Wednesday, November 06, 2002

I'm really falling behind on that nanowrimo thing. And it is had to accept how sucky one's novel is...I like to blame it on the fact I don't edit, etc. But

The problem is since it is a coming-of-age novel (a bildungsroman for the more pretentious of us...who I can't pretend to be since I'm not quite sure how to spell bildungsroman) it turns out sounding exactly like a teenager's blog. I suppose I should be happy for the authenticity of this. The redundancy and flat writing of the overly self-absorbed.

Way to cure this: Move to the third person. Irony factor: In my journals as a teenager I very often wrote about things in the third person. Now I am trying to write a novel based largely on my own life (well, who doesn't do that...and it takes so much less time) in the first person. About day to day activities. Did my journal ever...even once discuss my daily activities. (Sadly, the 'journal purge' of the early '20's will never allow me to check up on any of these facts)? I recall never discussing my daily activities. I'm totally disinterested in what actually happens around me which is why I don't have what it takes to be a real novelist.

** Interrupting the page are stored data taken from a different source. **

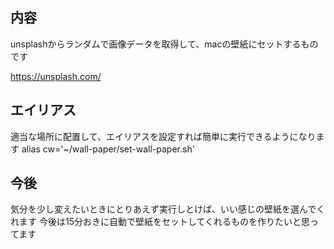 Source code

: 
## 内容
unsplashからランダムで画像データを取得して、macの壁紙にセットするものです

https://unsplash.com/


## エイリアス
適当な場所に配置して、エイリアスを設定すれば簡単に実行できるようになります
alias cw='~/wall-paper/set-wall-paper.sh'

## 今後
気分を少し変えたいときにとりあえず実行しとけば、いい感じの壁紙を選んでくれます
今後は15分おきに自動で壁紙をセットしてくれるものを作りたいと思ってます
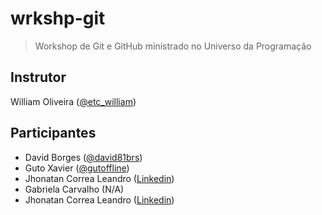 # wrkshp-git

> Workshop de Git e GitHub ministrado no Universo da Programação

## Instrutor

William Oliveira ([@etc_william](https://twitter.com/etc_william))

## Participantes

- David Borges ([@david81brs](https://twitter.com/david81brs))
- Guto Xavier ([@gutoffline](https://instagram.com/gutoffline))
- Jhonatan Correa Leandro ([Linkedin](https://www.linkedin.com/in/jhonatancorrealeandro/))
- Gabriela Carvalho (N/A)
- Jhonatan Correa Leandro ([Linkedin](https://www.linkedin.com/in/jhonatancorrealeandro/))
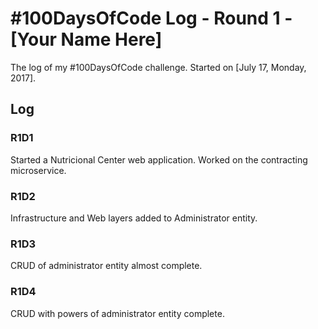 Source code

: # #100DaysOfCode Log - Round 1 - [Your Name Here]

The log of my #100DaysOfCode challenge. Started on [July 17, Monday, 2017].

## Log

### R1D1 
Started a Nutricional Center web application. Worked on the contracting microservice.

### R1D2
Infrastructure and Web layers added to Administrator entity.

### R1D3
CRUD of administrator entity almost complete.

### R1D4
CRUD with powers of administrator entity complete. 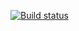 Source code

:[![Build status](https://ci.appveyor.com/api/projects/status/omppcovntx1qudbp/branch/main?svg=true)](https://ci.appveyor.com/project/Nastura/api-testing-ci/branch/main)
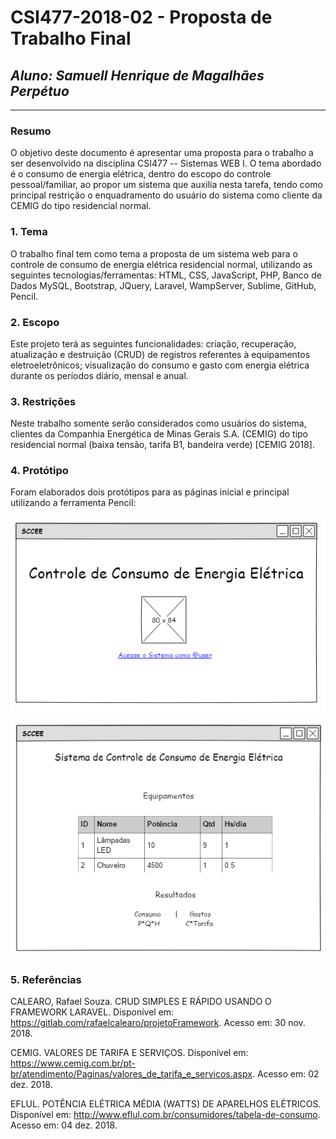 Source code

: # **CSI477-2018-02 - Proposta de Trabalho Final**
## *Aluno: Samuell Henrique de Magalhães Perpétuo*

--------------

<!-- Descrever um resumo sobre o trabalho. -->

### Resumo
O objetivo deste documento é apresentar uma proposta para o trabalho a ser desenvolvido na disciplina CSI477 -- Sistemas WEB I. O tema abordado é o consumo de energia elétrica, dentro do escopo do controle pessoal/familiar, ao propor um sistema que auxilia nesta tarefa, tendo como principal restrição o enquadramento do usuário do sistema como cliente da CEMIG do tipo residencial normal. 

<!-- Apresentar o tema. -->
### 1. Tema

  O trabalho final tem como tema a proposta de um sistema web para o controle de consumo de energia elétrica residencial normal, utilizando as seguintes tecnologias/ferramentas: HTML, CSS, JavaScript, PHP, Banco de Dados MySQL, Bootstrap, JQuery, Laravel, WampServer, Sublime, GitHub, Pencil.
  
<!-- Descrever e limitar o escopo da aplicação. -->
### 2. Escopo

  Este projeto terá as seguintes funcionalidades: criação, recuperação, atualização e destruição (CRUD) de registros referentes à equipamentos eletroeletrônicos; visualização do consumo e gasto com energia elétrica durante os períodos diário, mensal e anual.

<!-- Apresentar restrições de funcionalidades e de escopo. -->
### 3. Restrições

  Neste trabalho somente serão considerados como usuários do sistema, clientes da Companhia Energética de Minas Gerais S.A. (CEMIG) do tipo residencial normal (baixa tensão, tarifa B1, bandeira verde) [CEMIG 2018].

<!-- Construir alguns protótipos para a aplicação, disponibilizá-los no Github e descrever o que foi considerado. //-->
### 4. Protótipo
  Foram elaborados dois protótipos para as páginas inicial e principal utilizando a ferramenta Pencil:
  
  ![Acesso](https://github.com/UFOP-CSI477/2018-02-trabalho-final-samuell/blob/master/1-Acesso.png)
  
  ![Principal](https://github.com/UFOP-CSI477/2018-02-trabalho-final-samuell/blob/master/2-Principal.png)

### 5. Referências
CALEARO, Rafael Souza. CRUD SIMPLES E RÁPIDO USANDO O FRAMEWORK LARAVEL. Disponível em: <https://gitlab.com/rafaelcalearo/projetoFramework>. Acesso em: 30 nov. 2018.

CEMIG. VALORES DE TARIFA E SERVIÇOS. Disponível em: <https://www.cemig.com.br/pt-br/atendimento/Paginas/valores_de_tarifa_e_servicos.aspx>. Acesso em: 02 dez. 2018.

EFLUL. POTÊNCIA ELÉTRICA MÉDIA (WATTS) DE APARELHOS ELÉTRICOS. Disponível em: <http://www.eflul.com.br/consumidores/tabela-de-consumo>. Acesso em: 04 dez. 2018.
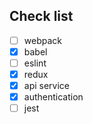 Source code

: ## Check list

- [ ] webpack
- [x] babel
- [ ] eslint
- [x] redux
- [x] api service
- [x] authentication
- [ ] jest
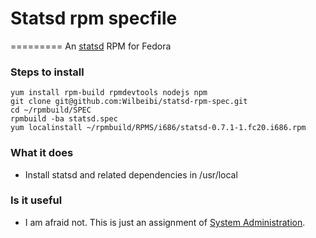 # Statsd rpm specfile
=========
An [statsd](https://github.com/etsy/statsd) RPM for Fedora

### Steps to install
	
	yum install rpm-build rpmdevtools nodejs npm
	git clone git@github.com:Wilbeibi/statsd-rpm-spec.git
	cd ~/rpmbuild/SPEC
	rpmbuild -ba statsd.spec
	yum localinstall ~/rpmbuild/RPMS/i686/statsd-0.7.1-1.fc20.i686.rpm
	
### What it does
+ Install statsd and related dependencies in /usr/local

### Is it useful
+ I am afraid not. This is just an assignment of [System Administration](https://github.com/jschauma/cs615asa).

Yet...writing this novel is interesting. Just as painting made me notice the visual much more writing makes me more attentive to the world...to dialogue--to other people--to situations...etc. Even to plots. E.g., I read about (sad story) the head of some Jewish non-profit making a plan to bomb a synagogue and do something else equally atrocious. He slit his throat and jumped over a railing and yet he is still alive. Of course I thought--that's someone's material. That's material (not mine).

Yet...may I mention that writing a novel is simply the absolutely LAST thing I should be doing. That it is a pathway to self-destruction and life implosion as sure as the pre-med's oxycontin habit? Just reminding myself...Have yet to do anything about it, of course. The addiction has begun.